GENERE: Drammatico , Thriller
ANNO: 2015
REGIA: Ariel Kleiman
ATTORI: Vincent Cassel, Jeremy Chabriel, Nigel Barber, Florence Mezzara
SCENEGGIATURA: Ariel Kleiman, Sarah Cyngler
FOTOGRAFIA: Germain McMicking
MONTAGGIO: Chris Wyatt, Jack Hutchings
MUSICHE: Daniel Lopatin
PAESE: Australia
DURATA: 98 Min



Trama
L’undicenne Alexander vive in una sorta di comune alla periferia degradata di una città senza nome. Capo della piccola comunità composta da donne e bambini è un solo uomo adulto, Gregori, figura carismatica che governa incontrastata elargendo affetto e regole ferree, insegnando ai bambini a coltivare la terra ma anche a uccidere, sia per procurarsi il sostentamento vitale che per difendersi da un mondo esterno che Gregori descrive loro come ostile, ingiusto e crudele. Alexander però è sveglio e curioso, durante le sue missioni omicide al di fuori dalla comune raccoglie piccoli oggetti e viene in contatto con gli abitanti di quel mondo esterno, cominciando a porsi qualche domanda sulle regole imposte da Gregori e su quel padre padrone di cui ha sempre accettato la weltanschauung.
 
Recensione
Partisan è una parabola su un microcosmo distopico (e dispotico) in cui pensare con la propria testa vuol dire rischiare l’isolamento, e forse anche la vita.
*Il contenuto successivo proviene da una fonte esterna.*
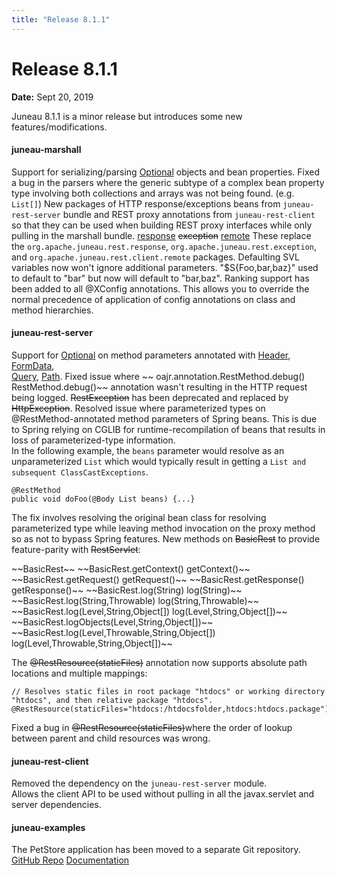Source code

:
 ```yaml
---
title: "Release 8.1.1"
---
```


# Release 8.1.1

**Date:** Sept 20, 2019

Juneau 8.1.1 is a minor release but introduces some new features/modifications.

#### juneau-marshall

Support for serializing/parsing [Optional]({{API_DOCS}}/java/util/Optional.html) objects and bean properties.
Fixed a bug in the parsers where the generic subtype of a complex bean property type involving both collections and
arrays
was not being found.  (e.g. `List[]`)
New packages of HTTP response/exceptions beans from `juneau-rest-server` bundle and REST proxy annotations from
`juneau-rest-client`
so that they can be used when building REST proxy interfaces while only pulling in the marshall bundle.
[response]({{API_DOCS}}/org/apache/juneau/http/response.html)
~~exception~~
[remote]({{API_DOCS}}/org/apache/juneau/http/remote.html)
These replace the `org.apache.juneau.rest.response`, `org.apache.juneau.rest.exception`, and
`org.apache.juneau.rest.client.remote` packages.
Defaulting SVL variables now won't ignore additional parameters.
"$S\{Foo,bar,baz\}" used to default to "bar" but now will default to "bar,baz".
Ranking support has been added to all @XConfig annotations.
This allows you to override the normal precedence of application of config annotations on class and method hierarchies.

#### juneau-rest-server

Support for [Optional]({{API_DOCS}}/java/util/Optional.html) on method parameters annotated with [Header]({{API_DOCS}}/org/apache/juneau/http/annotation/Header.html), [FormData]({{API_DOCS}}/org/apache/juneau/http/annotation/FormData.html),  
[Query]({{API_DOCS}}/org/apache/juneau/http/annotation/Query.html), [Path]({{API_DOCS}}/org/apache/juneau/http/annotation/Path.html).
Fixed issue where ~~ oajr.annotation.RestMethod.debug() RestMethod.debug()~~ annotation wasn't resulting
in the HTTP request being logged.
~~RestException~~ has been deprecated and replaced by ~~HttpException~~.
Resolved issue where parameterized types on @RestMethod-annotated method parameters of Spring beans.
This is due to Spring relying on CGLIB for runtime-recompilation of beans that results in loss of parameterized-type
information.  
In the following example, the `beans` parameter would resolve as an unparameterized `List`
which would typically result in getting a `List and subsequent ClassCastExceptions`.   

```text
@RestMethod
public void doFoo(@Body List beans) {...}
```

The fix involves resolving the original bean class for resolving parameterized type while leaving
method invocation on the proxy method so as not to bypass Spring features.
New methods on ~~BasicRest~~ to provide feature-parity with ~~RestServlet~~:

<tree>
<node-0><java-class>~~BasicRest~~</java-class></node-0>
<node-1><java-method>~~BasicRest.getContext() getContext()~~</java-method></node-1>
<node-1><java-method>~~BasicRest.getRequest() getRequest()~~</java-method></node-1>
<node-1><java-method>~~BasicRest.getResponse() getResponse()~~</java-method></node-1>
<node-1><java-method>~~BasicRest.log(String) log(String)~~</java-method></node-1>
<node-1><java-method>~~BasicRest.log(String,Throwable) log(String,Throwable)~~</java-method></node-1>
<node-1><java-method>~~BasicRest.log(Level,String,Object[]) log(Level,String,Object[])~~</java-method></node-1>
<node-1><java-method>~~BasicRest.logObjects(Level,String,Object[])~~</java-method></node-1>
<node-1><java-method>~~BasicRest.log(Level,Throwable,String,Object[]) log(Level,Throwable,String,Object[])~~</java-method></node-1>
</tree>

The ~~@RestResource(staticFiles)~~ annotation now supports absolute path locations and multiple mappings:

```text
// Resolves static files in root package "htdocs" or working directory "htdocs", and then relative package "htdocs".
@RestResource(staticFiles="htdocs:/htdocsfolder,htdocs:htdocs.package")
```

Fixed a bug in ~~@RestResource(staticFiles)~~where the order of lookup between parent and child resources
was wrong.

#### juneau-rest-client

Removed the dependency on the `juneau-rest-server` module.  
Allows the client API to be used without pulling in all the javax.servlet and server dependencies.

#### juneau-examples

The PetStore application has been moved to a separate Git repository.
[GitHub Repo](https://github.com/apache/juneau-petstore)
[Documentation](http://juneau.apache.org/index.html#petstore.html)
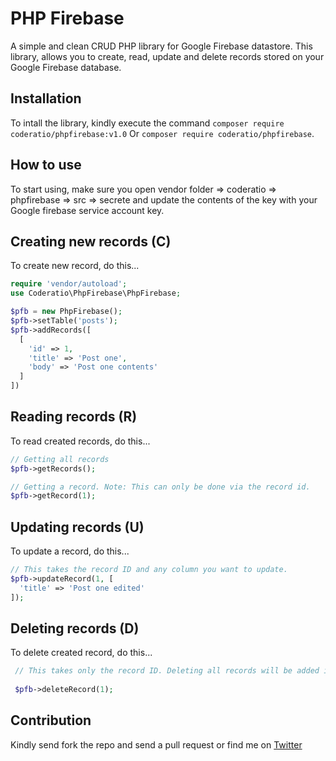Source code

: # PHP Firebase
A simple and clean CRUD PHP library for Google Firebase datastore.
This library, allows you to create, read, update and delete records stored on your Google Firebase database.

## Installation
To intall the library, kindly execute the command `composer require coderatio/phpfirebase:v1.0` Or `composer require coderatio/phpfirebase`.

## How to use
To start using, make sure you open vendor folder => coderatio => phpfirebase => src => secrete and update the contents of the key with your Google firebase service account key.

## Creating new records (C)
To create new record, do this...
```php
require 'vendor/autoload';
use Coderatio\PhpFirebase\PhpFirebase;

$pfb = new PhpFirebase();
$pfb->setTable('posts');
$pfb->addRecords([
  [
    'id' => 1,
    'title' => 'Post one',
    'body' => 'Post one contents'
  ]
])
```

## Reading records (R)
To read created records, do this...
```php
// Getting all records
$pfb->getRecords();

// Getting a record. Note: This can only be done via the record id.
$pfb->getRecord(1); 
```

## Updating records (U)
To update a record, do this...
```php
// This takes the record ID and any column you want to update.
$pfb->updateRecord(1, [
  'title' => 'Post one edited'
]);

```

## Deleting records (D)
To delete created record, do this...
```php
 // This takes only the record ID. Deleting all records will be added in Beta-2
 
 $pfb->deleteRecord(1);
```

## Contribution
Kindly send fork the repo and send a pull request or find me on <a href="https://twitter.com/josiahoyahaya">Twitter</a>
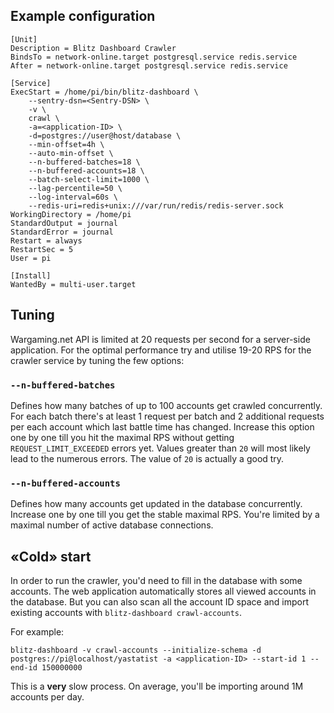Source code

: ## Example configuration

```unit file (systemd)
[Unit]
Description = Blitz Dashboard Crawler
BindsTo = network-online.target postgresql.service redis.service
After = network-online.target postgresql.service redis.service

[Service]
ExecStart = /home/pi/bin/blitz-dashboard \
    --sentry-dsn=<Sentry-DSN> \
    -v \
    crawl \
    -a=<application-ID> \
    -d=postgres://user@host/database \
    --min-offset=4h \
    --auto-min-offset \
    --n-buffered-batches=18 \
    --n-buffered-accounts=18 \
    --batch-select-limit=1000 \
    --lag-percentile=50 \
    --log-interval=60s \
    --redis-uri=redis+unix:///var/run/redis/redis-server.sock
WorkingDirectory = /home/pi
StandardOutput = journal
StandardError = journal
Restart = always
RestartSec = 5
User = pi

[Install]
WantedBy = multi-user.target
```

## Tuning

Wargaming.net API is limited at 20 requests per second for a server-side application. For the optimal performance try and utilise 19-20 RPS for the crawler service by tuning the few options:

### `--n-buffered-batches`

Defines how many batches of up to 100 accounts get crawled concurrently. For each batch there's at least 1 request per batch and 2 additional requests per each account which last battle time has changed. Increase this option one by one till you hit the maximal RPS without getting `REQUEST_LIMIT_EXCEEDED` errors yet. Values greater than `20` will most likely lead to the numerous errors. The value of `20` is actually a good try.

### `--n-buffered-accounts`

Defines how many accounts get updated in the database concurrently. Increase one by one till you get the stable maximal RPS. You're limited by a maximal number of active database connections.

## «Cold» start

In order to run the crawler, you'd need to fill in the database with some accounts. The web application automatically stores all viewed accounts in the database. But you can also scan all the account ID space and import existing accounts with `blitz-dashboard crawl-accounts`.

For example:

```shell
blitz-dashboard -v crawl-accounts --initialize-schema -d postgres://pi@localhost/yastatist -a <application-ID> --start-id 1 --end-id 150000000
```

This is a **very** slow process. On average, you'll be importing around 1M accounts per day.

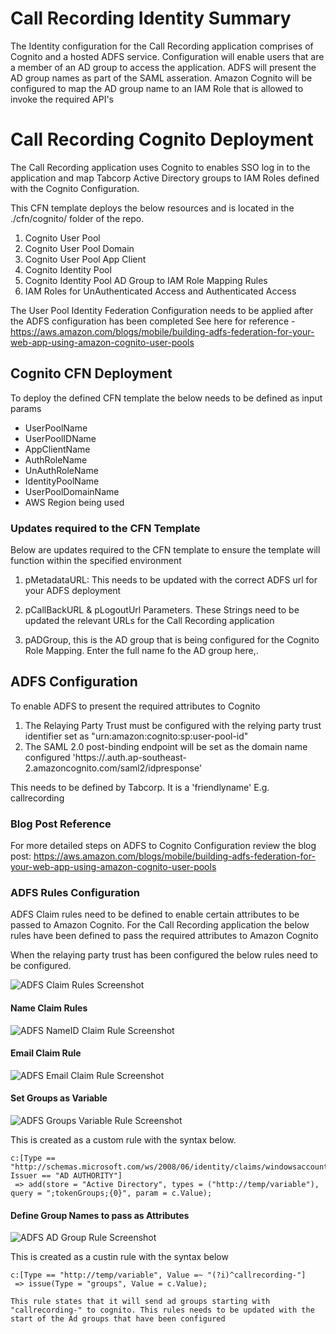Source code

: # Call Recording Identity Summary
The Identity configuration for the Call Recording application comprises of Cognito and a hosted ADFS service.
Configuration will enable users that are a member of an AD group to access the application.
ADFS will present the AD group names as part of the SAML asseration. Amazon Cognito will be configured to map the AD group name to an IAM Role that is allowed to invoke the required API's

# Call Recording Cognito Deployment

The Call Recording application uses Cognito to enables SSO log in to the application and map Tabcorp Active Directory groups to IAM Roles defined with the Cognito Configuration.

This CFN template deploys the below resources and is located in the ./cfn/cognito/ folder of the repo.

1. Cognito User Pool
2. Cognito User Pool Domain
3. Cognito User Pool App Client
4. Cognito Identity Pool
5. Cognito Identity Pool AD Group to IAM Role Mapping Rules
6. IAM Roles for UnAuthenticated Access and Authenticated Access

The User Pool Identity Federation Configuration needs to be applied after the ADFS configuration has been completed
See here for reference - https://aws.amazon.com/blogs/mobile/building-adfs-federation-for-your-web-app-using-amazon-cognito-user-pools

## Cognito CFN Deployment
To deploy the defined CFN template the below needs to be defined as input params

 - UserPoolName
 - UserPoolIDName
 - AppClientName
 - AuthRoleName
 - UnAuthRoleName
 - IdentityPoolName
 - UserPoolDomainName
 - AWS Region being used

### Updates required to the CFN Template
Below are updates required to the CFN template to ensure the template will function within the specified environment

1. pMetadataURL: This needs to be updated with the correct ADFS url for your ADFS deployment 

2. pCallBackURL & pLogoutUrl Parameters. These Strings need to be updated the relevant URLs for the Call Recording application

3. pADGroup, this is the AD group that is being configured for the Cognito Role Mapping. Enter the full name fo the AD group here,.

## ADFS Configuration
To enable ADFS to present the required attributes to Cognito

1. The Relaying Party Trust must be configured with the relying party trust identifier set as  "urn:amazon:cognito:sp:user-pool-id"
2. The SAML 2.0 post-binding endpoint will be set as the domain name configured
'https://<domain-prefix>.auth.ap-southeast-2.amazoncognito.com/saml2/idpresponse'

<domain-prefix> This needs to be defined by Tabcorp. It is a 'friendlyname' E.g. callrecording

### Blog Post Reference

For more detailed steps on ADFS to Cognito Configuration review the blog post:
https://aws.amazon.com/blogs/mobile/building-adfs-federation-for-your-web-app-using-amazon-cognito-user-pools


### ADFS Rules Configuration
ADFS Claim rules need to be defined to enable certain attributes to be passed to Amazon Cognito.
For the Call Recording application the below rules have been defined to pass the required attributes to Amazon Cognito

When the relaying party trust has been configured the below rules need to be configured.

![ADFS Claim Rules Screenshot](/images/samlrules.png)

#### Name Claim Rules

![ADFS NameID Claim Rule Screenshot](/images/nameid-rule.png)

#### Email Claim Rule

![ADFS Email Claim Rule Screenshot](/images/email.png)

#### Set Groups as Variable

![ADFS Groups Variable Rule Screenshot](/images/samlgroupsvariables.png)

This is created as a custom rule with the syntax below.

```
c:[Type == "http://schemas.microsoft.com/ws/2008/06/identity/claims/windowsaccountname", Issuer == "AD AUTHORITY"]
 => add(store = "Active Directory", types = ("http://temp/variable"), query = ";tokenGroups;{0}", param = c.Value);
```


#### Define Group Names to pass as Attributes

![ADFS AD Group Rule Screenshot](/images/samlgroups.png)

This is created as a custin rule with the syntax below

```
c:[Type == "http://temp/variable", Value =~ "(?i)^callrecording-"]
 => issue(Type = "groups", Value = c.Value);

This rule states that it will send ad groups starting with "callrecording-" to cognito. This rules needs to be updated with the start of the Ad groups that have been configured
```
Il regista australiano Ariel Kleiman debutta al lungometraggio dopo una manciata di corti pluripremiati inserendosi in quel circuito festivaliero del quale condivide pregi e difetti: dalla parte dei difetti la lentezza dilatata, l’autocompiacimento e anche una certa furbizia nell’usare i codici espressivi cari ai critici internazionali. Dalla parte dei pregi, e sono molti, la padronanza del mezzo cinematografico, la capacità di creare un universo che obbedisce solo alle proprie regole narrative e filmiche (in perfetta aderenza fra forma e contenuto, trattandosi di una storia su una comunità autoctona), la volontà di raccontare principalmente per immagini senza scendere in spiegazioni didascaliche, la qualità iponotica ed enigmatica della narrazione.
Partisan deve sicuramente molto al cinema che lo ha preceduto, da Il signore delle mosche a Dogtooth passando per Mosquito Coast ma anche, per restare in ambiente australiano, per quell’Animal Kingdom che dà anche il nome a uno dei produttori del film di Kleiman. È supremamente aussie l’abilità nel correlare la ferocia di Gregori e dei suoi piccoli killer alla bestialità intrinseca nella natura umana, la cui componente ferina è sempre latente sotto la superficie civilizzata: un contrasto particolarmente visibile in paesi come l’Australia, dove flora e fauna selvagge sono ancora dominanti sull’urbanizzazione, e in cinematografie come quelle di Peter Weir e Bruce Beresford, ma anche del neozelandese Peter Jackson.
Ad ancorare Partisan in termini di gravitas e credibilità sono le eccellenti performance di Vincent Cassell nei panni di Gregori, potente più nel mostrare vulnerabilità ed empatia che nel lasciar trapelare la violenza repressa e la minaccia sotto l'apparenza paterna, e del neofita Jeremy Chabriel, di impressionante intensità espressiva e di evidente (nel senso di ben visibile) fibra morale.
Attraverso questa favola nera, in cui tutta la conoscenza passa attraverso un unico orco che fornisce il training e gli strumenti per uccidere ma non quelli per sviluppare un pensiero autonomo, Kleiman racconta in forma metaforica la tragedia dei bambini soldato cui è proibita la disobbedienza alla regola omicida, e più in generale la necessità di mettere in discussione l’autorità e autodeterminarsi, scegliendo autonomamente l'universo cui vogliamo appartenere.